#### [What is required]
Below are the entries; give again exactly the lines from the one mentioning "### **HFile 索引**" through the one mentioning "- 如果 scanner", inclusive.

Pictures paired with source code
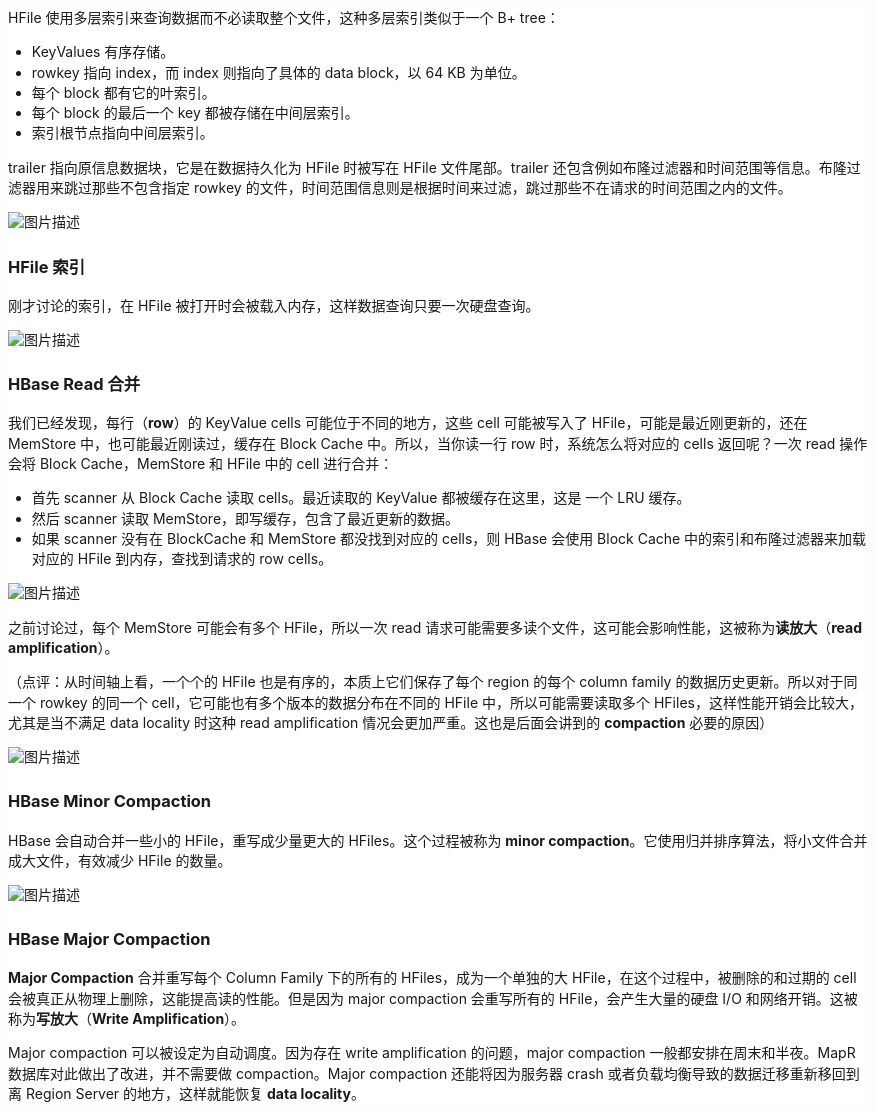 HFile 使用多层索引来查询数据而不必读取整个文件，这种多层索引类似于一个 B+ tree：

- KeyValues 有序存储。
- rowkey 指向 index，而 index 则指向了具体的 data block，以 64 KB 为单位。
- 每个 block 都有它的叶索引。
- 每个 block 的最后一个 key 都被存储在中间层索引。
- 索引根节点指向中间层索引。

trailer 指向原信息数据块，它是在数据持久化为 HFile 时被写在 HFile 文件尾部。trailer 还包含例如布隆过滤器和时间范围等信息。布隆过滤器用来跳过那些不包含指定 rowkey 的文件，时间范围信息则是根据时间来过滤，跳过那些不在请求的时间范围之内的文件。

![图片描述](https://segmentfault.com/img/bVbvRO0?w=688&h=349)

### **HFile 索引**

刚才讨论的索引，在 HFile 被打开时会被载入内存，这样数据查询只要一次硬盘查询。

![图片描述](https://segmentfault.com/img/bVbvRO4?w=772&h=341)

### **HBase Read 合并**

我们已经发现，每行（**row**）的 KeyValue cells 可能位于不同的地方，这些 cell 可能被写入了 HFile，可能是最近刚更新的，还在 MemStore 中，也可能最近刚读过，缓存在 Block Cache 中。所以，当你读一行 row 时，系统怎么将对应的 cells 返回呢？一次 read 操作会将 Block Cache，MemStore 和 HFile 中的 cell 进行合并：

- 首先 scanner 从 Block Cache 读取 cells。最近读取的 KeyValue 都被缓存在这里，这是 一个 LRU 缓存。
- 然后 scanner 读取 MemStore，即写缓存，包含了最近更新的数据。
- 如果 scanner 没有在 BlockCache 和 MemStore 都没找到对应的 cells，则 HBase 会使用 Block Cache 中的索引和布隆过滤器来加载对应的 HFile 到内存，查找到请求的 row cells。

![图片描述](https://segmentfault.com/img/bVbvRP4?w=769&h=278)

之前讨论过，每个 MemStore 可能会有多个 HFile，所以一次 read 请求可能需要多读个文件，这可能会影响性能，这被称为**读放大**（**read amplification**）。

（点评：从时间轴上看，一个个的 HFile 也是有序的，本质上它们保存了每个 region 的每个 column family 的数据历史更新。所以对于同一个 rowkey 的同一个 cell，它可能也有多个版本的数据分布在不同的 HFile 中，所以可能需要读取多个 HFiles，这样性能开销会比较大，尤其是当不满足 data locality 时这种 read amplification 情况会更加严重。这也是后面会讲到的 **compaction** 必要的原因）

![图片描述](https://segmentfault.com/img/bVbvRQf?w=596&h=307)

### **HBase Minor Compaction**

HBase 会自动合并一些小的 HFile，重写成少量更大的 HFiles。这个过程被称为 **minor compaction**。它使用归并排序算法，将小文件合并成大文件，有效减少 HFile 的数量。

![图片描述](https://segmentfault.com/img/bVbvRQB?w=723&h=329)

### **HBase Major Compaction**

**Major Compaction** 合并重写每个 Column Family 下的所有的 HFiles，成为一个单独的大 HFile，在这个过程中，被删除的和过期的 cell 会被真正从物理上删除，这能提高读的性能。但是因为 major compaction 会重写所有的 HFile，会产生大量的硬盘 I/O 和网络开销。这被称为**写放大**（**Write Amplification**）。

Major compaction 可以被设定为自动调度。因为存在 write amplification 的问题，major compaction 一般都安排在周末和半夜。MapR 数据库对此做出了改进，并不需要做 compaction。Major compaction 还能将因为服务器 crash 或者负载均衡导致的数据迁移重新移回到离 Region Server 的地方，这样就能恢复 **data locality**。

#### [Solution to this exercise]
### **HFile 索引**

刚才讨论的索引，在 HFile 被打开时会被载入内存，这样数据查询只要一次硬盘查询。

![图片描述](https://segmentfault.com/img/bVbvRO4?w=772&h=341)

### **HBase Read 合并**

我们已经发现，每行（**row**）的 KeyValue cells 可能位于不同的地方，这些 cell 可能被写入了 HFile，可能是最近刚更新的，还在 MemStore 中，也可能最近刚读过，缓存在 Block Cache 中。所以，当你读一行 row 时，系统怎么将对应的 cells 返回呢？一次 read 操作会将 Block Cache，MemStore 和 HFile 中的 cell 进行合并：

- 首先 scanner 从 Block Cache 读取 cells。最近读取的 KeyValue 都被缓存在这里，这是 一个 LRU 缓存。
- 然后 scanner 读取 MemStore，即写缓存，包含了最近更新的数据。
- 如果 scanner 没有在 BlockCache 和 MemStore 都没找到对应的 cells，则 HBase 会使用 Block Cache 中的索引和布隆过滤器来加载对应的 HFile 到内存，查找到请求的 row cells。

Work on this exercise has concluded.